The psychodynamics in moving toward marriage are less clear. One possibility is that these partners were planning to marry anyway and wanted to remove an important obstacle to their satisfaction before the relationship became more fixed. Another is that the dysfunctional partner did not want to “inflict” himself or herself on the other with a permanent sexual dysfunction, and a third is that one partner demanded the cure of the dysfunctional one before agreeing to marry. The most likely explanation is that marriage is seen by both partners as a challenging and serious commitment, and that the improved sexual functioning of the one partner and the more satisfactory sexual relationship for both increases their self-confidence individually and together.

*259/187/5*

HOMOSEXUALITY: CASTRATION FEAR

Certainly in nearly all cases of homosexuality, castration anxiety is important. But castration anxiety itself does not exist in a vacuum. The fact of castration anxiety suggests the failure to achieve a healthy resolution of the oedipal crisis, but the castration anxiety may also be riding on a more primitive level of anxiety that relates to the failure of much earlier pre-oedipal concerns. Consequently, we must be careful about assessing pathological aspects of homosexuals. Clearly there is no uniform pathology, but rather, each case must be individually assessed for its developmental achievements and the level at which the anxiety is operating. We can argue only for the presence of some developmental failure and by inference, some degree of psychopathology related to that failure. What the degree of failure and the extent of psychopathology may be in any given individual requires specific evaluation and identification.
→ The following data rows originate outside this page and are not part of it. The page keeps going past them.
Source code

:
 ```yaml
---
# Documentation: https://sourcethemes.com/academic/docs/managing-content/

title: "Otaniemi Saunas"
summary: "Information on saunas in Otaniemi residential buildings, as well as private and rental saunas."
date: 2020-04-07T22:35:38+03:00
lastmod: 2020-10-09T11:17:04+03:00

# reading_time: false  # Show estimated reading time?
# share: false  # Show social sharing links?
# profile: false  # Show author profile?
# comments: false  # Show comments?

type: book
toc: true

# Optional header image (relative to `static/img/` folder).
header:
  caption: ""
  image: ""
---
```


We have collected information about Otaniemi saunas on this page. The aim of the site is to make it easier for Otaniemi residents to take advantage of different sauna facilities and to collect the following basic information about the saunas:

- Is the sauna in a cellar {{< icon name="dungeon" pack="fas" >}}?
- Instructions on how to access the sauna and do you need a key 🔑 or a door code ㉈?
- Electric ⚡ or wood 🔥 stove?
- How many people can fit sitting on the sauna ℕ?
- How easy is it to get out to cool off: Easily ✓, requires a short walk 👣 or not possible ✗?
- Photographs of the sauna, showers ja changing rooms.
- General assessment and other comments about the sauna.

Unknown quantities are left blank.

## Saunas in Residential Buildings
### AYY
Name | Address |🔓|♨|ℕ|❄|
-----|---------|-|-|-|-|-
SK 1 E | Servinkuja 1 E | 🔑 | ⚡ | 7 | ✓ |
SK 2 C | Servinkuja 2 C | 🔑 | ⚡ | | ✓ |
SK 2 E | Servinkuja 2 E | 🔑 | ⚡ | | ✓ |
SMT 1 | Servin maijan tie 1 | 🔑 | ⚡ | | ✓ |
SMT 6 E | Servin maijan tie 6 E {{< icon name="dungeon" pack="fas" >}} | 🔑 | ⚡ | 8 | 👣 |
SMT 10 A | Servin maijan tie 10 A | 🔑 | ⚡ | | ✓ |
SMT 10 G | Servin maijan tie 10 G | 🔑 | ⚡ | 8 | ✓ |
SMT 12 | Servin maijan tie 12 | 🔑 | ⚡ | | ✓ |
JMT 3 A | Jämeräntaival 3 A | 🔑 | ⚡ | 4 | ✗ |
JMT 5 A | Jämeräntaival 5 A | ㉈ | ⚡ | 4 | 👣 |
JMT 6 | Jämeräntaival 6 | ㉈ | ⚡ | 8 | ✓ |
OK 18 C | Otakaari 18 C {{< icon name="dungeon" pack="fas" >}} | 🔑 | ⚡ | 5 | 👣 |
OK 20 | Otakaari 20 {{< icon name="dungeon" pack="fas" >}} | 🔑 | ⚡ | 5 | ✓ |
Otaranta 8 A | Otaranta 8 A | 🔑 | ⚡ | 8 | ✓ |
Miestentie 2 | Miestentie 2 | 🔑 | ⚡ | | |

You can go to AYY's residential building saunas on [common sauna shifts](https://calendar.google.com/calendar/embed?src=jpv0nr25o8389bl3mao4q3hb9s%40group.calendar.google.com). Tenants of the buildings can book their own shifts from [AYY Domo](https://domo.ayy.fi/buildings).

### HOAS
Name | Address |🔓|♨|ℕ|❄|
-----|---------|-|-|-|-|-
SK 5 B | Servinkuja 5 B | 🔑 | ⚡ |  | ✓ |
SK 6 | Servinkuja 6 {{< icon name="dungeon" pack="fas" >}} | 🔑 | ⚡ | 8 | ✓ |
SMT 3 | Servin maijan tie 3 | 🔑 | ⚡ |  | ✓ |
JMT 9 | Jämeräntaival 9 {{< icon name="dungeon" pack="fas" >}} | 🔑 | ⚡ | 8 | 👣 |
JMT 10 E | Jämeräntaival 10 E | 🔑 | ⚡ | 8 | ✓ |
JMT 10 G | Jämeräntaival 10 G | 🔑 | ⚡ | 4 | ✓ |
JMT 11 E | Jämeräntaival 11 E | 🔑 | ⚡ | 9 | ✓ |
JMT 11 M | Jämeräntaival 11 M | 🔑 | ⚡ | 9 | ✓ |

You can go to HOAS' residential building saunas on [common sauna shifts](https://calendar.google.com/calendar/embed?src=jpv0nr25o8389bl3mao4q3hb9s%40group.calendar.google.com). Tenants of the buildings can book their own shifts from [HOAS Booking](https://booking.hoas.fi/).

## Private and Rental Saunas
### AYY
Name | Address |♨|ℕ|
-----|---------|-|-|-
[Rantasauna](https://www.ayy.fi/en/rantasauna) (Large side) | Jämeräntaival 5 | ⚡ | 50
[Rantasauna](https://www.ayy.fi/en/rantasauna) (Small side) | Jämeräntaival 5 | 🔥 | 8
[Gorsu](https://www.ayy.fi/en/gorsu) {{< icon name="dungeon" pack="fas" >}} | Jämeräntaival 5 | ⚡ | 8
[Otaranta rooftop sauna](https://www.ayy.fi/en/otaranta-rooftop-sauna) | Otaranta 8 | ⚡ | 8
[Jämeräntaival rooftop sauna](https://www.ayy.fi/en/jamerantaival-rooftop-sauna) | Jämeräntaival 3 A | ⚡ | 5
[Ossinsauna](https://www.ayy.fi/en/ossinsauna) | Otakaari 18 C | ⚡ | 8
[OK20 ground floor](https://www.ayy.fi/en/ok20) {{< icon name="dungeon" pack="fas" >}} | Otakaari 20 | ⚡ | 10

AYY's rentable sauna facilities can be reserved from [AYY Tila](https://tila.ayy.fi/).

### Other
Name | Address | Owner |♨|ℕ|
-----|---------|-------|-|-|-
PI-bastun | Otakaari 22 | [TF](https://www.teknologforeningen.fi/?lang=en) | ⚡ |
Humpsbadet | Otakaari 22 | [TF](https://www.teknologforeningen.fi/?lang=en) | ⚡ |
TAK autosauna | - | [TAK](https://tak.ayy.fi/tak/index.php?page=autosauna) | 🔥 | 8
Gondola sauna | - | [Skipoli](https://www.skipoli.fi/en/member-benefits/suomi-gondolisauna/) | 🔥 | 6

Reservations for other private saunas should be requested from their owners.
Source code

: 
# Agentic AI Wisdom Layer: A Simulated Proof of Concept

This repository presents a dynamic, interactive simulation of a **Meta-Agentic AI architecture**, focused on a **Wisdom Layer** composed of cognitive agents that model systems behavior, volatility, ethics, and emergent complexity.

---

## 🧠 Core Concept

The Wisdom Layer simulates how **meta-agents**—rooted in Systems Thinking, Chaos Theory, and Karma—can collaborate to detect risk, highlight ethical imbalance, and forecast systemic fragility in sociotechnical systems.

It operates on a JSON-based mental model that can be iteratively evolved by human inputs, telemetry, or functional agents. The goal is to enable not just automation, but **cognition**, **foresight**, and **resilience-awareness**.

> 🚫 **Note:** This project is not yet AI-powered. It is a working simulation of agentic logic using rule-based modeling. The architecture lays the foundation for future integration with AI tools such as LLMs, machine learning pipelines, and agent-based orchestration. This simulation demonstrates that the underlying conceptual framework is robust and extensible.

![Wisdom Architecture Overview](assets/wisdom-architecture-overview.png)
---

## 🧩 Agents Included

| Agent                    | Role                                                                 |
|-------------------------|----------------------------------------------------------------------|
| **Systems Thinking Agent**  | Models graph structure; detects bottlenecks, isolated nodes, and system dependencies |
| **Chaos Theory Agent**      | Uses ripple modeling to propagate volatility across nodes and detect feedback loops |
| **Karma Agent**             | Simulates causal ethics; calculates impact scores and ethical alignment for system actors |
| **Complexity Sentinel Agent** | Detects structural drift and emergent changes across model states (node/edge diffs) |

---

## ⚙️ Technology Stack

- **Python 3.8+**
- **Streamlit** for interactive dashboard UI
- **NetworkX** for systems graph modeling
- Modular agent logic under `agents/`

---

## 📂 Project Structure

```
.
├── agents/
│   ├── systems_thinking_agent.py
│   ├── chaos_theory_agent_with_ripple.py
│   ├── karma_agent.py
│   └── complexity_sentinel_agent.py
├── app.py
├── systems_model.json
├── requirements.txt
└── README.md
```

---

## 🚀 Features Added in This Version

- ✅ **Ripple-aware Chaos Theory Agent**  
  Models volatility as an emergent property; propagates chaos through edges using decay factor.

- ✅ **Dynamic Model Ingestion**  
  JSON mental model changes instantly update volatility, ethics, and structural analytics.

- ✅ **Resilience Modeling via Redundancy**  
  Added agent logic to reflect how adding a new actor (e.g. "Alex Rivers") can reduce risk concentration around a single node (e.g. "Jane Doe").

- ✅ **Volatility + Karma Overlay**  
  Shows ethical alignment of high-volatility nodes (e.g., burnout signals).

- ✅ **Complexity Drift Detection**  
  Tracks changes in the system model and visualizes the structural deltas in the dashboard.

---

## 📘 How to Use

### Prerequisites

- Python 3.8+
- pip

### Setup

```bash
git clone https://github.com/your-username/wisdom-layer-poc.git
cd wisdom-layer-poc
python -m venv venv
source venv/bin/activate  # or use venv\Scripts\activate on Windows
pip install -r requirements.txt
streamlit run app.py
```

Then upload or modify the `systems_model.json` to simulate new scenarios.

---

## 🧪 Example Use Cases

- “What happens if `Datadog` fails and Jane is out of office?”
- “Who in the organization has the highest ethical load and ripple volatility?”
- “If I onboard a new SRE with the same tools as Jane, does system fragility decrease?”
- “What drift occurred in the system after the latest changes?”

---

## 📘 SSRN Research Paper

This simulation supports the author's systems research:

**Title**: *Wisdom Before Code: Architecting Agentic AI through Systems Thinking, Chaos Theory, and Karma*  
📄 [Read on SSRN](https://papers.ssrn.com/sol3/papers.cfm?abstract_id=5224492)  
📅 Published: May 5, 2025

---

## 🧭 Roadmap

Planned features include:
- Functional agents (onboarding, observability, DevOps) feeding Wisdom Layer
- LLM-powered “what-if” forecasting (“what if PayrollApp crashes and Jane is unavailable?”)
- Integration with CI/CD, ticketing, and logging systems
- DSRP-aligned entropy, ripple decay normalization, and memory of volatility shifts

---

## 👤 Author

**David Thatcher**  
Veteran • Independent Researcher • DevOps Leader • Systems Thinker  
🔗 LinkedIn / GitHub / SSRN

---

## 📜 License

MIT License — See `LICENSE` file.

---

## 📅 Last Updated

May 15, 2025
The male homosexual essentially protects himself from the retaliatory fears of castration by shifting his sexual impulses away from a heterosexual object to a homosexual object. The origin of such castrative fears lies in the oedipal situation in which the child’s sexual wish to possess the mother raises the fear of retaliatory punishment in the form of castration from the father. Why a homosexual object in the adult should seem safer than a heterosexual one, however, is not at all clear, but it seems certain from clinical experience that a confirmed homosexual is inordinately afraid of women as sexual objects. The male homosexual is literally fleeing from women. As a neurotic symptom, male homosexuality can be understood as a phobic avoidance of the female genital. Many homosexuals in fact tend to view the vagina with disgust and revulsion. Often such individuals have an intense vagina dentata fantasy, that is, the fantasy that the vagina is like a devouring mouth which can somehow consume and destroy the penis.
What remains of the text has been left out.